On Saturday, 25 February 2017 at 15:13:27 UTC, Radu wrote:
Here is sample on how destroy fails with a fwd decl error:
struct A
{
B b;
C c;
}
struct B
{
Wrap!A val;
}
struct C
{
Wrap!A val;
}
struct Wrap(T)
{
this(bool b)
{
t = cast(T*) malloc(T.sizeof);
}
~this()
{
destroy(*t); // Error: struct app.A no size because of
forward reference
}
T* t;
}
Thanks for the example.
Manual management fails now with the current construct, inst't
it?
Hm, that's an issue you'd best take up to the bugtracker, I
think. Maybe there's a way around that, but I don't know.

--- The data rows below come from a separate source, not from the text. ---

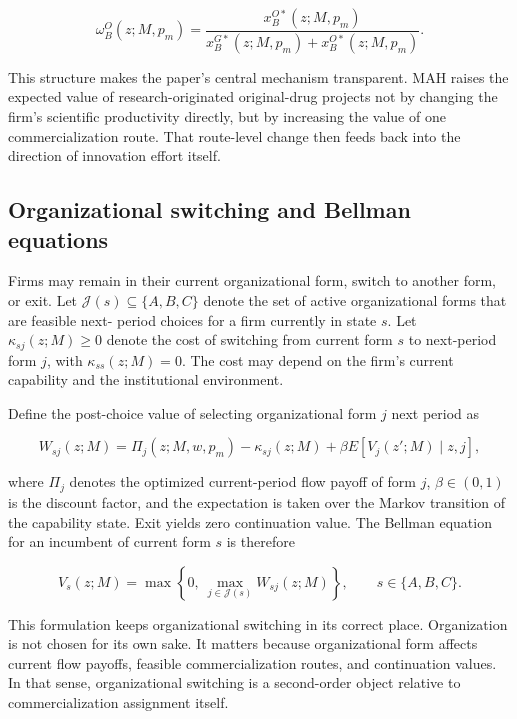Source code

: \documentclass[12pt]{article}
\begin{document}
\begin{equation}
\omega_B^O(z;M,p_m)=\frac{x_B^{O*}(z;M,p_m)}{x_B^{G*}(z;M,p_m)+x_B^{O*}(z;M,p_m)}.
\end{equation}

This structure makes the paper's central mechanism transparent. MAH raises the expected
value of research-originated original-drug projects not by changing the firm's scientific
productivity directly, but by increasing the value of one commercialization route. That
route-level change then feeds back into the direction of innovation effort itself.
\subsection{Organizational switching and Bellman equations}

Firms may remain in their current organizational form, switch to another form, or exit. Let
$\mathcal{J}(s)\subseteq\{A,B,C\}$ denote the set of active organizational forms that are feasible next-
period choices for a firm currently in state $s$. Let $\kappa_{sj}(z;M)\ge 0$ denote the cost of switching from
current form $s$ to next-period form $j$, with $\kappa_{ss}(z;M)=0$. The cost may depend on the firm's current capability and the institutional environment.

Define the post-choice value of selecting organizational form $j$ next period as

\begin{equation}
W_{sj}(z;M)=\Pi_j(z;M,w,p_m)-\kappa_{sj}(z;M)+\beta E\!\left[V_j(z';M)\mid z,j\right],
\end{equation}

where $\Pi_j$ denotes the optimized current-period flow payoff of form $j$, $\beta\in(0,1)$ is the discount
factor, and the expectation is taken over the Markov transition of the capability state. Exit
yields zero continuation value. The Bellman equation for an incumbent of current form $s$ is
therefore

\begin{equation}
V_s(z;M)=\max\left\{0,\ \max_{j\in\mathcal{J}(s)} W_{sj}(z;M)\right\},
\qquad s\in\{A,B,C\}.
\end{equation}

This formulation keeps organizational switching in its correct place. Organization is not
chosen for its own sake. It matters because organizational form affects current flow payoffs,
feasible commercialization routes, and continuation values. In that sense, organizational
switching is a second-order object relative to commercialization assignment itself.
\end{document}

auto a = cast (A*) malloc(A.sizeof); // Allocate
emplace(a, 42); // Construct
destroy(a); // Destruct
|-- here a becomes null
assert(a is null); // :}
free(a); // Deallocate
|- free null...
You need to save a into a temp, then call free on temp.
A nice to have enhancement would be to return the destroyed
pointer from destroy, enabling something like:
destroy(a).free();
Well, yes, but that is still backwards-incompatible and breaking
user code is something I was under the impression was a big NO
currently.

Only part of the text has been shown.